◆ RECORD EXCERPTS:

::::::::

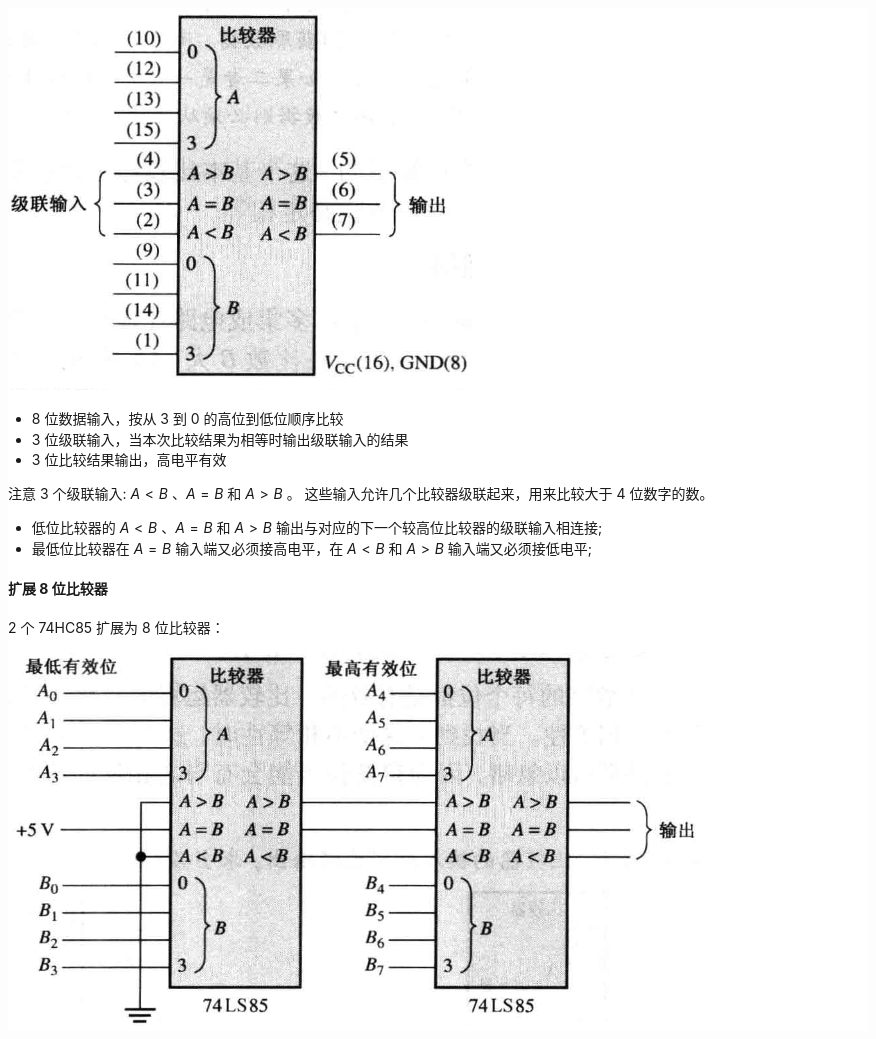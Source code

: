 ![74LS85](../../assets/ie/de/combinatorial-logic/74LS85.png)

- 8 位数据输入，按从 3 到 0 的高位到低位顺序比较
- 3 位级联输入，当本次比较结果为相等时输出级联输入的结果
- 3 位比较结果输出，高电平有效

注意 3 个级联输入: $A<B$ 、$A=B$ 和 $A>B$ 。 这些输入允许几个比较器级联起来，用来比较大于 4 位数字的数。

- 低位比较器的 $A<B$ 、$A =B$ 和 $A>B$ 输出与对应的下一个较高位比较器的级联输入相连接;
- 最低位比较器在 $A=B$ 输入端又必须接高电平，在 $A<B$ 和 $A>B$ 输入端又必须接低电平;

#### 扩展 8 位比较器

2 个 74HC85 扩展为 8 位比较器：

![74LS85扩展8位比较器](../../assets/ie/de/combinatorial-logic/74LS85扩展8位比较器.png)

::::::::

The response should reproduce all the material above exactly and leave out its pictures.

◆ ANSWER FOR THIS EXERCISE:
Source code

: ![74LS85](../../assets/ie/de/combinatorial-logic/74LS85.png)

- 8 位数据输入，按从 3 到 0 的高位到低位顺序比较
- 3 位级联输入，当本次比较结果为相等时输出级联输入的结果
- 3 位比较结果输出，高电平有效

注意 3 个级联输入: $A<B$ 、$A=B$ 和 $A>B$ 。 这些输入允许几个比较器级联起来，用来比较大于 4 位数字的数。

- 低位比较器的 $A<B$ 、$A =B$ 和 $A>B$ 输出与对应的下一个较高位比较器的级联输入相连接;
- 最低位比较器在 $A=B$ 输入端又必须接高电平，在 $A<B$ 和 $A>B$ 输入端又必须接低电平;

#### 扩展 8 位比较器

2 个 74HC85 扩展为 8 位比较器：

![74LS85扩展8位比较器](../../assets/ie/de/combinatorial-logic/74LS85扩展8位比较器.png)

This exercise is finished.